In spite of bending bits of two helicopters, Angus was the obvious choice to be seconded to command the 17/21L Air Troop.
He led his pilots with flair, close attention to important detail and a quick grasp of the essentials which made him such an effective adjutant and business leader later. In 1967, at the age of 28, he took over as adjutant from Rodney Martin and served Col Ken Bidie and the Regiment with a devotion to duty which earned that distinguished commanding officer’s profound respect and life-long friendship.
During this time Angus honed those qualities which were to secure his success in later life. In his relentless pursuit of perfection and the maintenance of traditional values, he drove himself hard. In the process, he often frightened the guilty and the slothful, but without ever being vindictive. He never suffered fools gladly but there were many who discovered, often to their surprise, that he could be kind, sympathetic and generous underneath that imposing exterior.

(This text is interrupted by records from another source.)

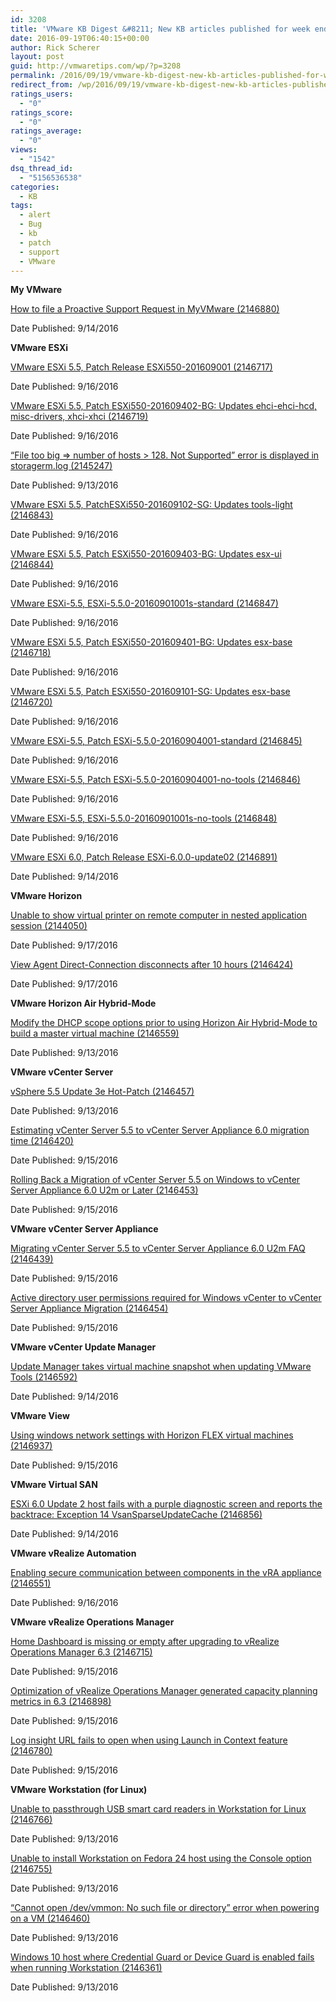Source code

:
 ```yaml
---
id: 3208
title: 'VMware KB Digest &#8211; New KB articles published for week ending 09/17/16'
date: 2016-09-19T06:40:15+00:00
author: Rick Scherer
layout: post
guid: http://vmwaretips.com/wp/?p=3208
permalink: /2016/09/19/vmware-kb-digest-new-kb-articles-published-for-week-ending-091716/
redirect_from: /wp/2016/09/19/vmware-kb-digest-new-kb-articles-published-for-week-ending-091716/
ratings_users:
  - "0"
ratings_score:
  - "0"
ratings_average:
  - "0"
views:
  - "1542"
dsq_thread_id:
  - "5156536538"
categories:
  - KB
tags:
  - alert
  - Bug
  - kb
  - patch
  - support
  - VMware
---
```

**My VMware**
  
[How to file a Proactive Support Request in MyVMware (2146880)](http://bit.ly/2d5IeLR)
  
Date Published: 9/14/2016

**VMware ESXi**
  
[VMware ESXi 5.5, Patch Release ESXi550-201609001 (2146717)](http://bit.ly/2cxXRql)
  
Date Published: 9/16/2016
  
[VMware ESXi 5.5, Patch ESXi550-201609402-BG: Updates ehci-ehci-hcd, misc-drivers, xhci-xhci (2146719)](http://bit.ly/2d5GVgc)
  
Date Published: 9/16/2016
  
 [“File too big => number of hosts > 128. Not Supported” error is displayed in storagerm.log (2145247)](http://bit.ly/2cxY5h4)
  
Date Published: 9/13/2016
  
[VMware ESXi 5.5, PatchESXi550-201609102-SG: Updates tools-light (2146843)](http://bit.ly/2d5GPoF)
  
Date Published: 9/16/2016
  
[VMware ESXi 5.5, Patch ESXi550-201609403-BG: Updates esx-ui (2146844)](http://bit.ly/2cxXThX)
  
Date Published: 9/16/2016
  
[VMware ESXi-5.5, ESXi-5.5.0-20160901001s-standard (2146847)](http://bit.ly/2d5I5bA)
  
Date Published: 9/16/2016
  
[VMware ESXi 5.5, Patch ESXi550-201609401-BG: Updates esx-base (2146718)](http://bit.ly/2cxX60o)
  
Date Published: 9/16/2016
  
[VMware ESXi 5.5, Patch ESXi550-201609101-SG: Updates esx-base (2146720)](http://bit.ly/2d5GLFF)
  
Date Published: 9/16/2016
  
[VMware ESXi-5.5, Patch ESXi-5.5.0-20160904001-standard (2146845)](http://bit.ly/2cxY78G)
  
Date Published: 9/16/2016
  
[VMware ESXi-5.5, Patch ESXi-5.5.0-20160904001-no-tools (2146846)](http://bit.ly/2d5I9YD)
  
Date Published: 9/16/2016
  
[VMware ESXi-5.5, ESXi-5.5.0-20160901001s-no-tools (2146848)](http://bit.ly/2cxX7S0)
  
Date Published: 9/16/2016
  
[VMware ESXi 6.0, Patch Release ESXi-6.0.0-update02 (2146891)](http://bit.ly/2d5HDKh)
  
Date Published: 9/14/2016

<!--more-->

**VMware Horizon** 
  
[Unable to show virtual printer on remote computer in nested application session (2144050)](http://bit.ly/2cxYT5Q)
  
Date Published: 9/17/2016
  
[View Agent Direct-Connection disconnects after 10 hours (2146424)](http://bit.ly/2d5GWAM)
  
Date Published: 9/17/2016

**VMware Horizon Air Hybrid-Mode** 
  
[Modify the DHCP scope options prior to using Horizon Air Hybrid-Mode to build a master virtual machine (2146559)](http://bit.ly/2cxXH2c)
  
Date Published: 9/13/2016

**VMware vCenter Server**
  
[vSphere 5.5 Update 3e Hot-Patch (2146457)](http://bit.ly/2d5GYbD)
  
Date Published: 9/13/2016
  
[Estimating vCenter Server 5.5 to vCenter Server Appliance 6.0 migration time (2146420)](http://bit.ly/2cxYZdB)
  
Date Published: 9/15/2016
  
[Rolling Back a Migration of vCenter Server 5.5 on Windows to vCenter Server Appliance 6.0 U2m or Later (2146453)](http://bit.ly/2d5I2wt)
  
Date Published: 9/15/2016

**VMware vCenter Server Appliance**
  
[Migrating vCenter Server 5.5 to vCenter Server Appliance 6.0 U2m FAQ (2146439)](http://bit.ly/2cxYhNs)
  
Date Published: 9/15/2016
  
[Active directory user permissions required for Windows vCenter to vCenter Server Appliance Migration (2146454)](http://bit.ly/2d5GB0T)
  
Date Published: 9/15/2016

**VMware vCenter Update Manager** 
  
[Update Manager takes virtual machine snapshot when updating VMware Tools (2146592)](http://bit.ly/2cxXVXc)
  
Date Published: 9/14/2016

**VMware View**
  
[Using windows network settings with Horizon FLEX virtual machines (2146937)](http://bit.ly/2d5HK8C)
  
Date Published: 9/15/2016

**VMware Virtual SAN** 
  
[ESXi 6.0 Update 2 host fails with a purple diagnostic screen and reports the backtrace: Exception 14 VsanSparseUpdateCache (2146856)](http://bit.ly/2cxY9O5)
  
Date Published: 9/14/2016

**VMware vRealize Automation** 
  
[Enabling secure communication between components in the vRA appliance (2146551)](http://bit.ly/2d5Ipa7)
  
Date Published: 9/16/2016

**VMware vRealize Operations Manager**
  
[Home Dashboard is missing or empty after upgrading to vRealize Operations Manager 6.3 (2146715)](http://bit.ly/2cxYsbx)
  
Date Published: 9/15/2016
  
[Optimization of vRealize Operations Manager generated capacity planning metrics in 6.3 (2146898)](http://bit.ly/2d5Ibjd)
  
Date Published: 9/15/2016
  
[Log insight URL fails to open when using Launch in Context feature (2146780)](http://bit.ly/2cxXzQr)
  
Date Published: 9/15/2016

**VMware Workstation (for Linux)**
  
[Unable to passthrough USB smart card readers in Workstation for Linux (2146766)](http://bit.ly/2d5HF4R)
  
Date Published: 9/13/2016
  
[Unable to install Workstation on Fedora 24 host using the Console option (2146755)](http://bit.ly/2cxXAnq)
  
Date Published: 9/13/2016
  
[“Cannot open /dev/vmmon: No such file or directory” error when powering on a VM (2146460)](http://bit.ly/2d5Gx0V)
  
Date Published: 9/13/2016
  
[Windows 10 host where Credential Guard or Device Guard is enabled fails when running Workstation (2146361)](http://bit.ly/2cxXCf2)
  
Date Published: 9/13/2016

No doubt he appeared arrogant at times, but everyone accepted that this was borne of justifiable confidence in his ability and a disdain for those who were not prepared to strive as best they could in the Regiment’s interest. While conscientiously serving as adjutant he never lost his sense of fun, on and off duty.
His irreverent humour and gregarious nature ensured that laughter was always at hand, even when the pressure was on, and he was splendid company at any party.
Angus Fraser was a good soldier, and he knew it. During his second year as adjutant, and approaching the critical age of 30, he agonised over whether to stay or seek his fortune outside. So many suffer the same quandary, but in 1969 he resigned, married Libby and joined Watney Mann as a trainee manager.
He ensured that the defence of the realm continued in safe hands, however, by visiting the Regiment over the next eight years for training as an officer in the RAC pool of the TAVR, dovetailing this with an increasingly successful business career. He then remained in the Regular Army Reserve of Officers for a further 11 years.
His rapid progress in Watney Mann (later Grand Metropolitan) established his credentials as an astute business manager and charismatic leader. He rose rapidly to become deputy managing director of Chef and Brewer, during which he attended the advanced management course at Harvard Business School in the USA.
After nine hectic years, he moved on. He had always been a keen and knowledgeable field sportsman, with a particular interest in shooting, and was offered the post of director of the British Field Sports Society. However, he accepted in its stead the appointment as managing director of Whitbread Inns, with a seat on the Whitbread Group executive board.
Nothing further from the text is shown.